On pouvait remarquer un nombre inhabituel d’hommes dans l’assistance et beaucoup avaient les yeux humides. Marie Laforêt avait été si belle, elle avait chanté avec tant de simplicité, ne se prenant jamais pour une star ! Un public bigarré : beaucoup de gens simples en blousons ou parkas, d’autres en manteaux bien coupés, des Genevois (elle avait aussi la nationalité suisse) qu’on reconnaissait à un je ne sais quoi de bronzé et d’opulent, quelques touristes asiatiques.
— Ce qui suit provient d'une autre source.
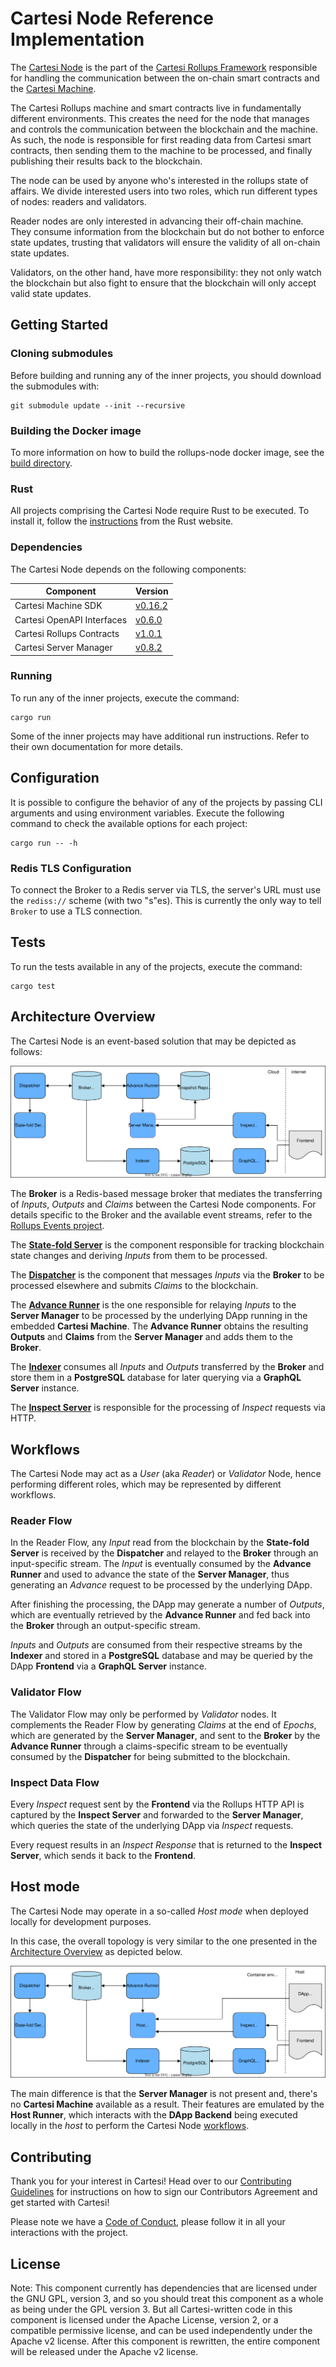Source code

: # Cartesi Node Reference Implementation

The [Cartesi Node](https://docs.cartesi.io/cartesi-rollups/main-concepts/#cartesi-nodes) is the part of the [Cartesi Rollups Framework](https://docs.cartesi.io/cartesi-rollups/overview/) responsible for handling the communication between the on-chain smart contracts and the [Cartesi Machine](https://docs.cartesi.io/machine/intro/).

The Cartesi Rollups machine and smart contracts live in fundamentally different environments.
This creates the need for the node that manages and controls the communication between the blockchain and the machine.
As such, the node is responsible for first reading data from Cartesi smart contracts, then sending them to the machine to be processed, and finally publishing their results back to the blockchain.

The node can be used by anyone who's interested in the rollups state of affairs.
We divide interested users into two roles, which run different types of nodes: readers and validators.

Reader nodes are only interested in advancing their off-chain machine.
They consume information from the blockchain but do not bother to enforce state updates, trusting that validators will ensure the validity of all on-chain state updates.

Validators, on the other hand, have more responsibility: they not only watch the blockchain but also fight to ensure that the blockchain will only accept valid state updates.

## Getting Started

### Cloning submodules

Before building and running any of the inner projects, you should download the submodules with:

```shell
git submodule update --init --recursive
```

### Building the Docker image

To more information on how to build the rollups-node docker image, see the [build directory](./build/README.md).

### Rust

All projects comprising the Cartesi Node require Rust to be executed.
To install it, follow the [instructions](https://www.rust-lang.org/tools/install) from the Rust website.

### Dependencies

The Cartesi Node depends on the following components:

| Component | Version |
|---|---|
| Cartesi Machine SDK | [v0.16.2](https://github.com/cartesi/machine-emulator/releases/tag/v0.16.2) |
| Cartesi OpenAPI Interfaces | [v0.6.0](https://github.com/cartesi/openapi-interfaces/releases/tag/v0.6.0) |
| Cartesi Rollups Contracts | [v1.0.1](https://github.com/cartesi/rollups/releases/tag/v1.0.1) |
| Cartesi Server Manager | [v0.8.2](https://github.com/cartesi/server-manager/releases/tag/v0.8.2) |

### Running

To run any of the inner projects, execute the command:

```shell
cargo run
```

Some of the inner projects may have additional run instructions.
Refer to their own documentation for more details.

## Configuration

It is possible to configure the behavior of any of the projects by passing CLI arguments and using environment variables.
Execute the following command to check the available options for each project:

```shell
cargo run -- -h
```

### Redis TLS Configuration

To connect the Broker to a Redis server via TLS, the server's URL must use the `rediss://` scheme (with two "s"es).
This is currently the only way to tell `Broker` to use a TLS connection.

## Tests

To run the tests available in any of the projects, execute the command:

```shell
cargo test
```

## Architecture Overview

The Cartesi Node is an event-based solution that may be depicted as follows:

![Node architecture diagram](./docs/node-architecture.drawio.svg)

The **Broker** is a Redis-based message broker that mediates the transferring of *Inputs*, *Outputs* and *Claims* between the Cartesi Node components.
For details specific to the Broker and the available event streams, refer to the [Rollups Events project](./offchain/rollups-events/README.md).

The [**State-fold Server**](./offchain/state-server/README.md) is the component responsible for tracking blockchain state changes and deriving *Inputs* from them to be processed.

The [**Dispatcher**](./offchain/dispatcher/README.md) is the component that messages *Inputs* via the **Broker** to be processed elsewhere and submits *Claims* to the blockchain.

The [**Advance Runner**](./offchain/advance-runner/README.md) is the one responsible for relaying *Inputs* to the **Server Manager** to be processed by the underlying DApp running in the embedded **Cartesi Machine**.
The **Advance Runner** obtains the resulting **Outputs** and **Claims** from the **Server Manager** and adds them to the **Broker**.

The [**Indexer**](./offchain/indexer/README.md) consumes all *Inputs* and *Outputs* transferred by the **Broker** and store them in a **PostgreSQL** database for later querying via a **GraphQL Server** instance.

The [**Inspect Server**](./offchain/inspect-server/README.md) is responsible for the processing of *Inspect* requests via HTTP.

## Workflows

The Cartesi Node may act as a *User* (aka *Reader*) or *Validator* Node, hence performing different roles, which may be represented by different workflows.

### Reader Flow

In the Reader Flow, any *Input* read from the blockchain by the **State-fold Server** is received by the **Dispatcher** and relayed to the **Broker** through an input-specific stream.
The *Input* is eventually consumed by the **Advance Runner** and used to advance the state of the **Server Manager**, thus generating an *Advance* request to be processed by the underlying DApp.

After finishing the processing, the DApp may generate a number of *Outputs*, which are eventually retrieved by the **Advance Runner** and fed back into the **Broker** through an output-specific stream.

*Inputs* and *Outputs* are consumed from their respective streams by the **Indexer** and stored in a **PostgreSQL** database and may be queried by the DApp **Frontend** via a **GraphQL Server** instance.

### Validator Flow

The Validator Flow may only be performed by *Validator* nodes.
It complements the Reader Flow by generating *Claims* at the end of *Epochs*, which are generated by the **Server Manager**, and sent to the **Broker** by the **Advance Runner** through a claims-specific stream to be eventually consumed by the **Dispatcher** for being submitted to the blockchain.

### Inspect Data Flow

Every *Inspect* request sent by the **Frontend** via the Rollups HTTP API is captured by the **Inspect Server** and forwarded to the **Server Manager**, which queries the state of the underlying DApp via *Inspect* requests.

Every request results in an *Inspect Response* that is returned to the **Inspect Server**, which sends it back to the **Frontend**.

## Host mode

The Cartesi Node may operate in a so-called *Host mode* when deployed locally for development purposes.

In this case, the overall topology is very similar to the one presented in the [Architecture Overview](#architecture-overview) as depicted below.

![Host mode architecture diagram](./docs/host-architecture.drawio.svg)

The main difference is that the **Server Manager** is not present and, there's no **Cartesi Machine** available as a result.
Their features are emulated by the **Host Runner**, which interacts with the **DApp Backend** being executed locally in the *host* to perform the Cartesi Node [workflows](#workflows).

## Contributing

Thank you for your interest in Cartesi! Head over to our [Contributing Guidelines](CONTRIBUTING.md) for instructions on how to sign our Contributors Agreement and get started with Cartesi!

Please note we have a [Code of Conduct](CODE_OF_CONDUCT.md), please follow it in all your interactions with the project.

## License

Note: This component currently has dependencies that are licensed under the GNU GPL, version 3, and so you should treat this component as a whole as being under the GPL version 3. But all Cartesi-written code in this component is licensed under the Apache License, version 2, or a compatible permissive license, and can be used independently under the Apache v2 license. After this component is rewritten, the entire component will be released under the Apache v2 license.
Comme je rentrais, je suis passée devant le porche. Le cercueil était porté au milieu d’une foule qui applaudissait. À côté de moi, une femme se confia :
— Je la voyais presque tous les jours. Elle venait dans ma boutique. Je suis bouchère, rue Montorgueil. Elle me demandait parfois de garder son chien, un petit chien blanc, pendant qu’elle allait faire une petite prière à Saint Eustache. Elle me disait : « Ça me fait du bien ! »
Elle m’expliqua sur le ton de la confidence que Marie Laforêt avait demandé à ce que son lieu d’inhumation ne soit pas révélé. Un cortège de voitures attendait la famille le long de la façade qui donne sur le jardin des Halles.